Lee Jones: In both losses in the tournament there’s been a sense that Fnatic has matched up confidently against Eastern competition despite being on the losing end both times.

What’s the mood like now between the players?

Nightshare: The most important now is don’t get discouraged by losing, because the way I see it, the only way we lose or we will perform worse is if we get emotionally unstable and we kind of lose our good mood, good vibes, confidence, how we play and everything. So we will focus mainly on that. I will just repeat again that I’m actually pretty happy with how we played today.

Fnatic MSI 2024

Credit: Colin Young-Wolff | Riot Games

How are you looking forward to facing Team Liquid next?

It will be spicy EU NA matchup, which we are all really looking forward to because we want to show how much better we are.

Lee Jones: The debate around Korean imports has returned after SK’s rumoured bot lane changes.

What do you make of that discourse given that Fnatic has two Korean imports of its own?

Nightshare: It really depends on the market in the moment and what you want to achieve, who you want in your team personality-wise also. I wouldn’t say that it’s something to blame or dislike. If the team just chooses to go with Korean imports and they think it’s the best, why not? What the community doesn’t see actually is that a lot of the teams are always considering the EU options first and then if it doesn’t fit completely well, then you’re considering other options. I don’t really know what SK needs. I knew that they had issues with bot lane, so I was expecting some sort of a change. If they decided to go this way, I would just wait and then let them see.

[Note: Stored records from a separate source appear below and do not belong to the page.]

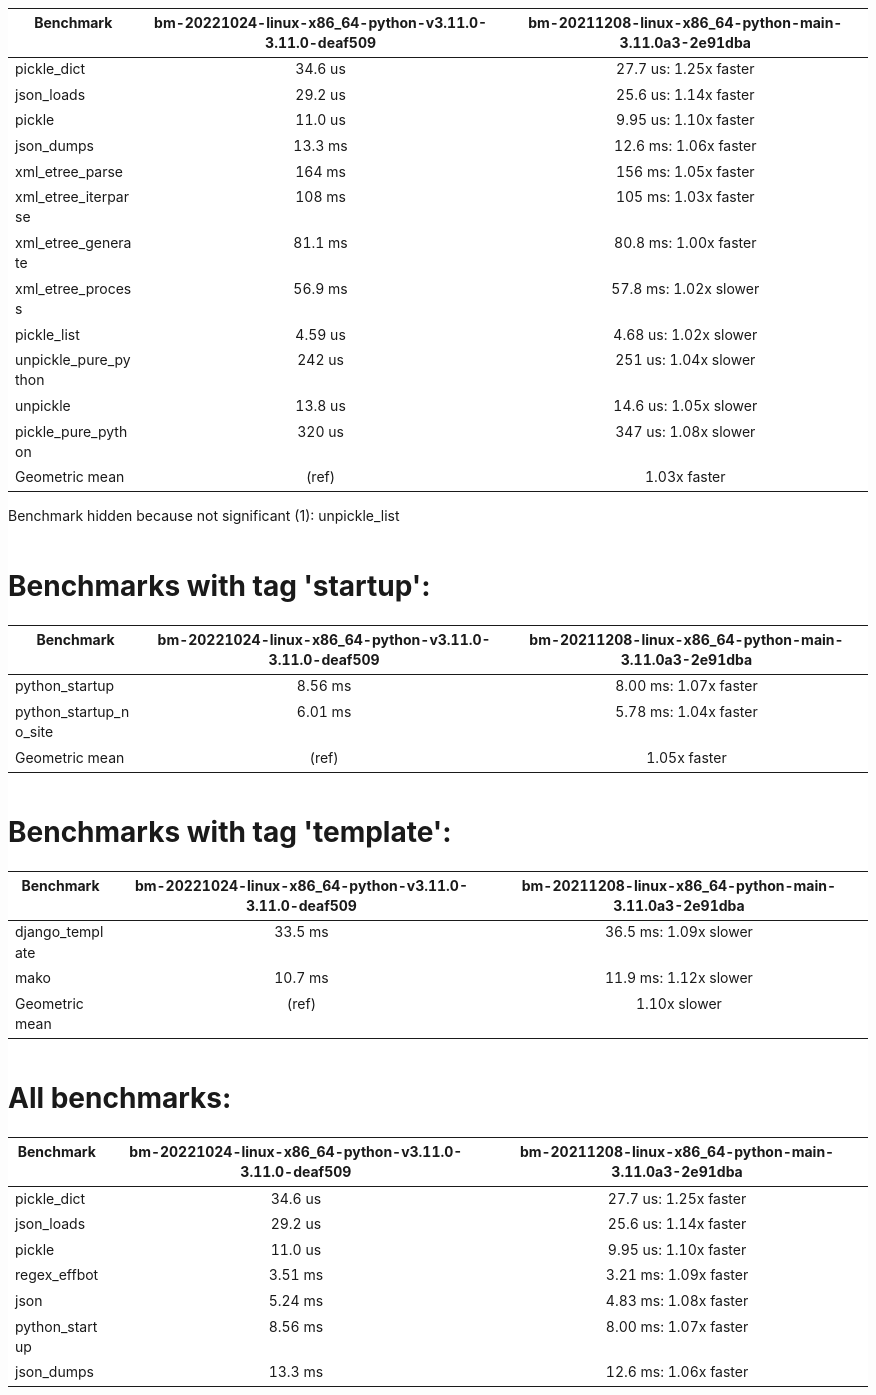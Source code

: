 | Benchmark            | bm-20221024-linux-x86_64-python-v3.11.0-3.11.0-deaf509 | bm-20211208-linux-x86_64-python-main-3.11.0a3-2e91dba |
|----------------------|:------------------------------------------------------:|:-----------------------------------------------------:|
| pickle_dict          | 34.6 us                                                | 27.7 us: 1.25x faster                                 |
| json_loads           | 29.2 us                                                | 25.6 us: 1.14x faster                                 |
| pickle               | 11.0 us                                                | 9.95 us: 1.10x faster                                 |
| json_dumps           | 13.3 ms                                                | 12.6 ms: 1.06x faster                                 |
| xml_etree_parse      | 164 ms                                                 | 156 ms: 1.05x faster                                  |
| xml_etree_iterparse  | 108 ms                                                 | 105 ms: 1.03x faster                                  |
| xml_etree_generate   | 81.1 ms                                                | 80.8 ms: 1.00x faster                                 |
| xml_etree_process    | 56.9 ms                                                | 57.8 ms: 1.02x slower                                 |
| pickle_list          | 4.59 us                                                | 4.68 us: 1.02x slower                                 |
| unpickle_pure_python | 242 us                                                 | 251 us: 1.04x slower                                  |
| unpickle             | 13.8 us                                                | 14.6 us: 1.05x slower                                 |
| pickle_pure_python   | 320 us                                                 | 347 us: 1.08x slower                                  |
| Geometric mean       | (ref)                                                  | 1.03x faster                                          |

Benchmark hidden because not significant (1): unpickle_list

Benchmarks with tag 'startup':
==============================

| Benchmark              | bm-20221024-linux-x86_64-python-v3.11.0-3.11.0-deaf509 | bm-20211208-linux-x86_64-python-main-3.11.0a3-2e91dba |
|------------------------|:------------------------------------------------------:|:-----------------------------------------------------:|
| python_startup         | 8.56 ms                                                | 8.00 ms: 1.07x faster                                 |
| python_startup_no_site | 6.01 ms                                                | 5.78 ms: 1.04x faster                                 |
| Geometric mean         | (ref)                                                  | 1.05x faster                                          |

Benchmarks with tag 'template':
===============================

| Benchmark       | bm-20221024-linux-x86_64-python-v3.11.0-3.11.0-deaf509 | bm-20211208-linux-x86_64-python-main-3.11.0a3-2e91dba |
|-----------------|:------------------------------------------------------:|:-----------------------------------------------------:|
| django_template | 33.5 ms                                                | 36.5 ms: 1.09x slower                                 |
| mako            | 10.7 ms                                                | 11.9 ms: 1.12x slower                                 |
| Geometric mean  | (ref)                                                  | 1.10x slower                                          |

All benchmarks:
===============

| Benchmark               | bm-20221024-linux-x86_64-python-v3.11.0-3.11.0-deaf509 | bm-20211208-linux-x86_64-python-main-3.11.0a3-2e91dba |
|-------------------------|:------------------------------------------------------:|:-----------------------------------------------------:|
| pickle_dict             | 34.6 us                                                | 27.7 us: 1.25x faster                                 |
| json_loads              | 29.2 us                                                | 25.6 us: 1.14x faster                                 |
| pickle                  | 11.0 us                                                | 9.95 us: 1.10x faster                                 |
| regex_effbot            | 3.51 ms                                                | 3.21 ms: 1.09x faster                                 |
| json                    | 5.24 ms                                                | 4.83 ms: 1.08x faster                                 |
| python_startup          | 8.56 ms                                                | 8.00 ms: 1.07x faster                                 |
| json_dumps              | 13.3 ms                                                | 12.6 ms: 1.06x faster                                 |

Also, the community, I think, doesn’t see at all that a lot of these Korean imports are actually very cheap and cost value-wise it’s very, very beneficial to go for these people when a lot of the EU botlaners are under contract. The contracts are way, way more huge and there is a buy out. So there is so much to consider.

Lee Jones: There’s a perception that Humanoid reaches a different level at international events, while perhaps finding it difficult to maintain the same hunger in the LEC.

What are your thoughts on his regional versus international performances?

I honestly believe everyone does [have more motivation internationally] because it’s something different and it’s something bigger, it’s something better. So everyone gets more motivated and maybe he just shows it a bit more than others.

Secondly, he’s playing this game for a long time, so it will always be that maybe sometimes you’re just not feeling it so well, and you’re not that motivated. And it’s just it’s always like a roller coaster in every player, not just Marek. It’s just managing the motivation, managing the burnout and everything.